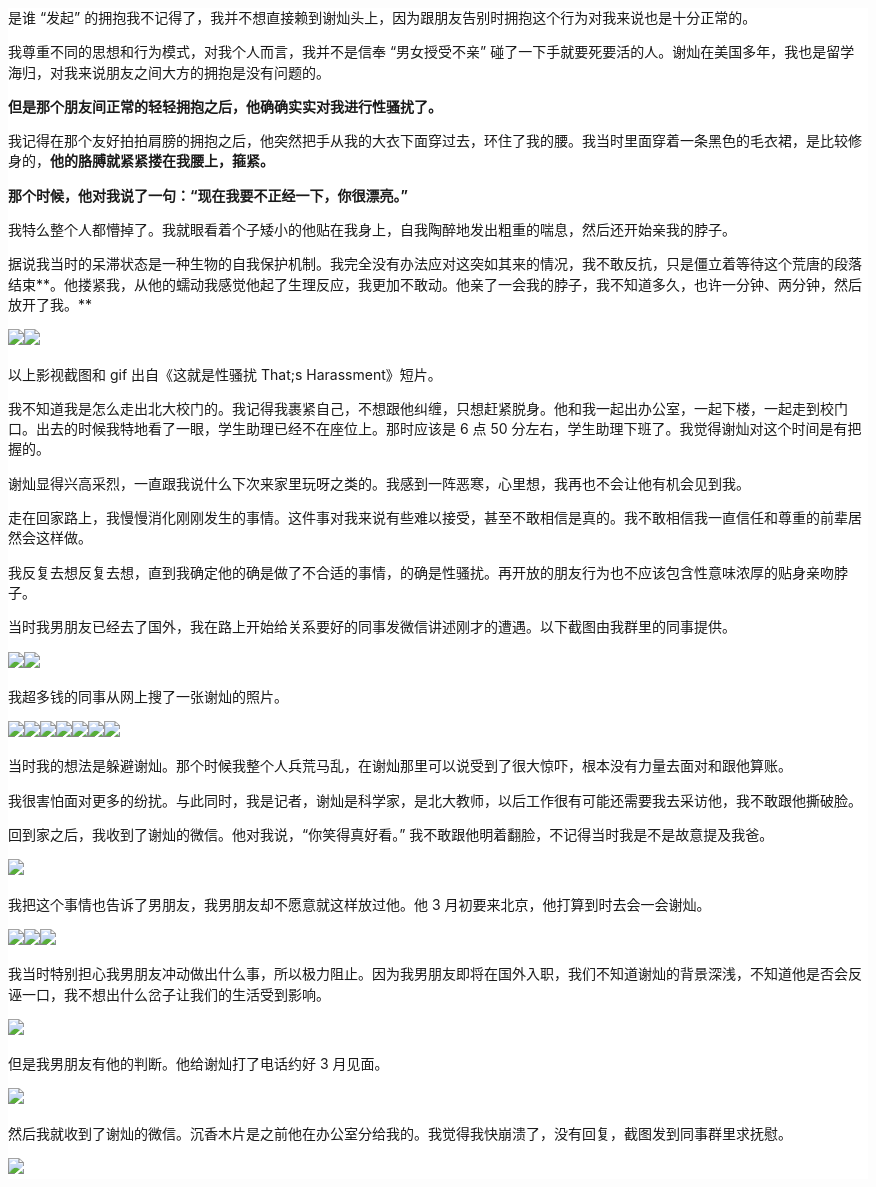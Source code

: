是谁 “发起” 的拥抱我不记得了，我并不想直接赖到谢灿头上，因为跟朋友告别时拥抱这个行为对我来说也是十分正常的。

我尊重不同的思想和行为模式，对我个人而言，我并不是信奉 “男女授受不亲” 碰了一下手就要死要活的人。谢灿在美国多年，我也是留学海归，对我来说朋友之间大方的拥抱是没有问题的。

**但是那个朋友间正常的轻轻拥抱之后，他确确实实对我进行性骚扰了。**

我记得在那个友好拍拍肩膀的拥抱之后，他突然把手从我的大衣下面穿过去，环住了我的腰。我当时里面穿着一条黑色的毛衣裙，是比较修身的，**他的胳膊就紧紧搂在我腰上，箍紧。**

**那个时候，他对我说了一句：“现在我要不正经一下，你很漂亮。”**

我特么整个人都懵掉了。我就眼看着个子矮小的他贴在我身上，自我陶醉地发出粗重的喘息，然后还开始亲我的脖子。

据说我当时的呆滞状态是一种生物的自我保护机制。我完全没有办法应对这突如其来的情况，我不敢反抗，只是僵立着等待这个荒唐的段落结束**。他搂紧我，从他的蠕动我感觉他起了生理反应，我更加不敢动。他亲了一会我的脖子，我不知道多久，也许一分钟、两分钟，然后放开了我。**

![](https://mmbiz.qpic.cn/mmbiz_gif/8NDNsEYxz3ng841m4HVNroOu4vrpdcukMnLrls4PeTfCiaBZEwAlCP68KzcUXiaeKUumEpIznWibew3eeZXgAmqrg/640?wx_fmt=gif&tp=webp&wxfrom=5&wx_lazy=1)![](https://mmbiz.qpic.cn/mmbiz_jpg/8NDNsEYxz3ng841m4HVNroOu4vrpdcukmR93A7AqOBF8FHkwCJyHCqsOKFu05VY5UeicgfHDT5NyY7std1gPpUw/640?wx_fmt=jpeg&tp=webp&wxfrom=5&wx_lazy=1)

以上影视截图和 gif 出自《这就是性骚扰 That;s Harassment》短片。

我不知道我是怎么走出北大校门的。我记得我裹紧自己，不想跟他纠缠，只想赶紧脱身。他和我一起出办公室，一起下楼，一起走到校门口。出去的时候我特地看了一眼，学生助理已经不在座位上。那时应该是 6 点 50 分左右，学生助理下班了。我觉得谢灿对这个时间是有把握的。

谢灿显得兴高采烈，一直跟我说什么下次来家里玩呀之类的。我感到一阵恶寒，心里想，我再也不会让他有机会见到我。

走在回家路上，我慢慢消化刚刚发生的事情。这件事对我来说有些难以接受，甚至不敢相信是真的。我不敢相信我一直信任和尊重的前辈居然会这样做。

我反复去想反复去想，直到我确定他的确是做了不合适的事情，的确是性骚扰。再开放的朋友行为也不应该包含性意味浓厚的贴身亲吻脖子。

当时我男朋友已经去了国外，我在路上开始给关系要好的同事发微信讲述刚才的遭遇。以下截图由我群里的同事提供。

![](https://mmbiz.qpic.cn/mmbiz_jpg/8NDNsEYxz3ng841m4HVNroOu4vrpdcukQOfT318UJg3hYBjkNDyGfU2nkov3X6up7EnFM4TY18NIo7U1H6sjng/640?wx_fmt=jpeg&tp=webp&wxfrom=5&wx_lazy=1)![](https://mmbiz.qpic.cn/mmbiz_png/8NDNsEYxz3ng841m4HVNroOu4vrpdcukKcPS7LpFUVfA1aVZN0BvYdibFnGGqjGax8VpJH66NPE8RTiahGQPX5Zw/640?wx_fmt=png&tp=webp&wxfrom=5&wx_lazy=1)

我超多钱的同事从网上搜了一张谢灿的照片。

![](https://mmbiz.qpic.cn/mmbiz_jpg/8NDNsEYxz3ng841m4HVNroOu4vrpdcuk17Q9GBc9hEibueL28Hs1n0LrKu25OMKoTTu6sLLPZiasaskTjLUwFqYg/640?wx_fmt=jpeg&tp=webp&wxfrom=5&wx_lazy=1)![](https://mmbiz.qpic.cn/mmbiz_jpg/8NDNsEYxz3ng841m4HVNroOu4vrpdcukYDcbNaRAicTSsgrbL2BicNQLvQnVZy244IJKyXboxX6nv6AnrRyicvydw/640?wx_fmt=jpeg&tp=webp&wxfrom=5&wx_lazy=1)![](https://mmbiz.qpic.cn/mmbiz_jpg/8NDNsEYxz3ng841m4HVNroOu4vrpdcukUWB3mhf452TNTr36apehjdiaWibgiccticKtZtIw8DWllFMTaD8qcDgByg/640?wx_fmt=jpeg&tp=webp&wxfrom=5&wx_lazy=1)![](https://mmbiz.qpic.cn/mmbiz_jpg/8NDNsEYxz3ng841m4HVNroOu4vrpdcukfhQZM3OsAO7AuwshMulstmrcDWk1pkmXRtEQV1pJENoDiaSFumhewKw/640?wx_fmt=jpeg&tp=webp&wxfrom=5&wx_lazy=1)![](https://mmbiz.qpic.cn/mmbiz_jpg/8NDNsEYxz3ng841m4HVNroOu4vrpdcuk53GFHtumlM0Qw5HlBricbo7qZJtvCnbRAQCJhhPQrEwibNqQj64u4gLQ/640?wx_fmt=jpeg&tp=webp&wxfrom=5&wx_lazy=1)![](https://mmbiz.qpic.cn/mmbiz_jpg/8NDNsEYxz3ng841m4HVNroOu4vrpdcuk0MibZC5ntfSVKd7WZz78fOcFLtYc6gA110Zia0LO8Z84KsrkFE9Qmsyg/640?wx_fmt=jpeg&tp=webp&wxfrom=5&wx_lazy=1)![](https://mmbiz.qpic.cn/mmbiz_jpg/8NDNsEYxz3ng841m4HVNroOu4vrpdcukA2SWSaNmVQj1bmuay2BrWLibH91GJedk6gPn0oCfhdanGcCgyAeNLJQ/640?wx_fmt=jpeg&tp=webp&wxfrom=5&wx_lazy=1)

当时我的想法是躲避谢灿。那个时候我整个人兵荒马乱，在谢灿那里可以说受到了很大惊吓，根本没有力量去面对和跟他算账。

我很害怕面对更多的纷扰。与此同时，我是记者，谢灿是科学家，是北大教师，以后工作很有可能还需要我去采访他，我不敢跟他撕破脸。

回到家之后，我收到了谢灿的微信。他对我说，“你笑得真好看。” 我不敢跟他明着翻脸，不记得当时我是不是故意提及我爸。

![](https://mmbiz.qpic.cn/mmbiz_jpg/8NDNsEYxz3ng841m4HVNroOu4vrpdcukmmNsFHVEj8EibQbSBCqvuZRjA9gNiaQic0Q6KTeE9oOga1YwYVBrtRzLA/640?wx_fmt=jpeg&tp=webp&wxfrom=5&wx_lazy=1)

我把这个事情也告诉了男朋友，我男朋友却不愿意就这样放过他。他 3 月初要来北京，他打算到时去会一会谢灿。

![](https://mmbiz.qpic.cn/mmbiz_jpg/8NDNsEYxz3ng841m4HVNroOu4vrpdcukJwDueAoCvJAXibqCxhQ96FXXy4u0IiaRLoL1FqGbmD7MBn99FYuiaaXlw/640?wx_fmt=jpeg&tp=webp&wxfrom=5&wx_lazy=1)![](https://mmbiz.qpic.cn/mmbiz_jpg/8NDNsEYxz3ng841m4HVNroOu4vrpdcukhrOxHHoggaI6tcQsUSuUjRwUUw90YQeuChwqhbYQnpSsKn4ibpV4xIw/640?wx_fmt=jpeg&tp=webp&wxfrom=5&wx_lazy=1)![](https://mmbiz.qpic.cn/mmbiz_jpg/8NDNsEYxz3ng841m4HVNroOu4vrpdcukjJIZwIsephOWjFRYTsgyFdqLcMNhvftiaWO3aBiaKkmsdy0X2EPoE8qA/640?wx_fmt=jpeg&tp=webp&wxfrom=5&wx_lazy=1)

我当时特别担心我男朋友冲动做出什么事，所以极力阻止。因为我男朋友即将在国外入职，我们不知道谢灿的背景深浅，不知道他是否会反诬一口，我不想出什么岔子让我们的生活受到影响。

![](https://mmbiz.qpic.cn/mmbiz_jpg/8NDNsEYxz3ng841m4HVNroOu4vrpdcukpwsXTXmlnMEQ5gG6J0dzkrA4DUzVdj3DcdWs3EOaIlSD5V8nRxR8Vw/640?wx_fmt=jpeg&tp=webp&wxfrom=5&wx_lazy=1)

但是我男朋友有他的判断。他给谢灿打了电话约好 3 月见面。

![](https://mmbiz.qpic.cn/mmbiz_jpg/8NDNsEYxz3ng841m4HVNroOu4vrpdcukFj2v3LBzrKianTrhcIv8odtj0sLZvHQfdv0u1MuIPibvPd5xJQ3SQicYg/640?wx_fmt=jpeg&tp=webp&wxfrom=5&wx_lazy=1)

然后我就收到了谢灿的微信。沉香木片是之前他在办公室分给我的。我觉得我快崩溃了，没有回复，截图发到同事群里求抚慰。

![](https://mmbiz.qpic.cn/mmbiz_jpg/8NDNsEYxz3ng841m4HVNroOu4vrpdcukVXkSWpgM9ibe0G4KObSyaexLAlrQMyM1ibeGhzlZjzYUqEiaBjpCNeETg/640?wx_fmt=jpeg&tp=webp&wxfrom=5&wx_lazy=1)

— Brief —
The reply should hold only the lines of the listing above starting at the line containing "我特么整个人都懵掉了。我就眼" and ending at the line containing "据说我当时的呆滞状态是一种生", exactly as written.

— Answer to the exercise —
我特么整个人都懵掉了。我就眼看着个子矮小的他贴在我身上，自我陶醉地发出粗重的喘息，然后还开始亲我的脖子。

据说我当时的呆滞状态是一种生物的自我保护机制。我完全没有办法应对这突如其来的情况，我不敢反抗，只是僵立着等待这个荒唐的段落结束**。他搂紧我，从他的蠕动我感觉他起了生理反应，我更加不敢动。他亲了一会我的脖子，我不知道多久，也许一分钟、两分钟，然后放开了我。**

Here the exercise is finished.